Nothing should appear in the answer except the lines from the one containing "### ✅ Resource Management" through the end of the records below, written out exactly.

**Stored entries**:
------------------------------

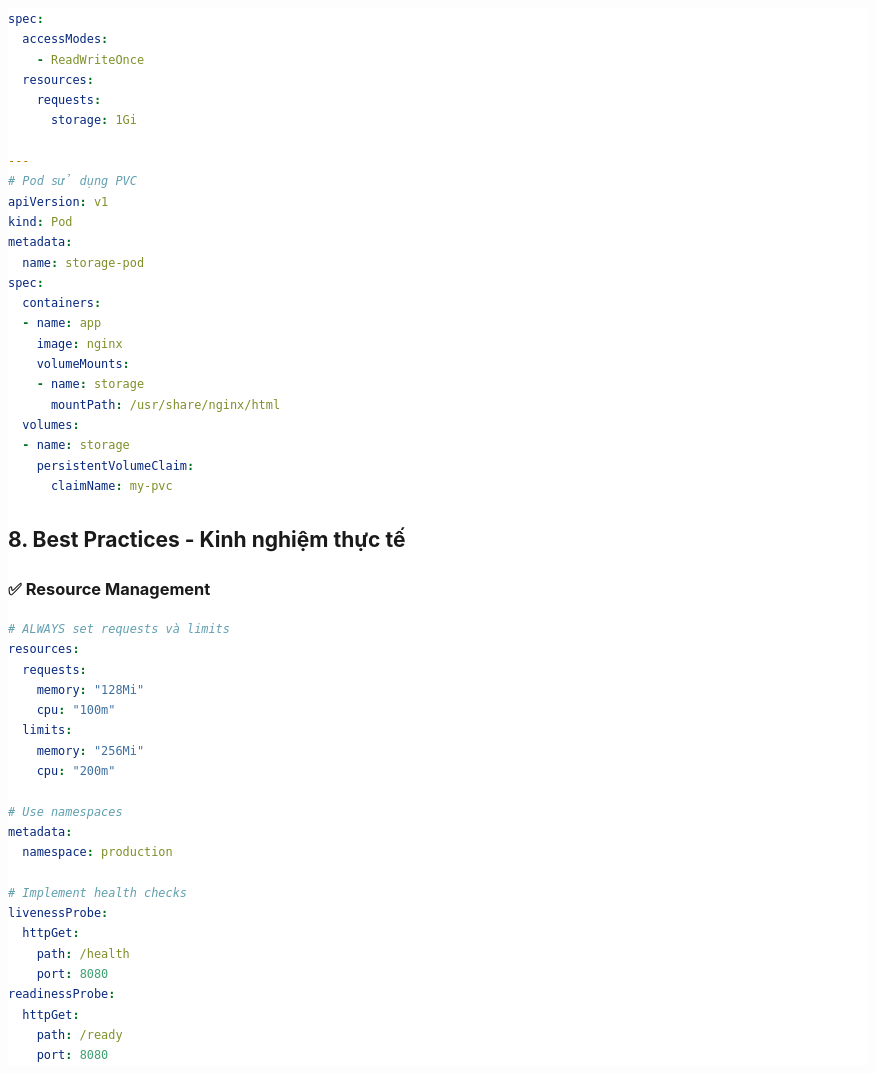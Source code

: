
 ```yaml
spec:
  accessModes:
    - ReadWriteOnce
  resources:
    requests:
      storage: 1Gi

---
# Pod sử dụng PVC
apiVersion: v1
kind: Pod
metadata:
  name: storage-pod
spec:
  containers:
  - name: app
    image: nginx
    volumeMounts:
    - name: storage
      mountPath: /usr/share/nginx/html
  volumes:
  - name: storage
    persistentVolumeClaim:
      claimName: my-pvc
```

## 8. Best Practices - Kinh nghiệm thực tế

### ✅ Resource Management
```yaml
# ALWAYS set requests và limits
resources:
  requests:
    memory: "128Mi"
    cpu: "100m"
  limits:
    memory: "256Mi"
    cpu: "200m"

# Use namespaces
metadata:
  namespace: production

# Implement health checks
livenessProbe:
  httpGet:
    path: /health
    port: 8080
readinessProbe:
  httpGet:
    path: /ready
    port: 8080
```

------------------------------

**Written solution**:
### ✅ Resource Management
```yaml
# ALWAYS set requests và limits
resources:
  requests:
    memory: "128Mi"
    cpu: "100m"
  limits:
    memory: "256Mi"
    cpu: "200m"

# Use namespaces
metadata:
  namespace: production

# Implement health checks
livenessProbe:
  httpGet:
    path: /health
    port: 8080
readinessProbe:
  httpGet:
    path: /ready
    port: 8080
```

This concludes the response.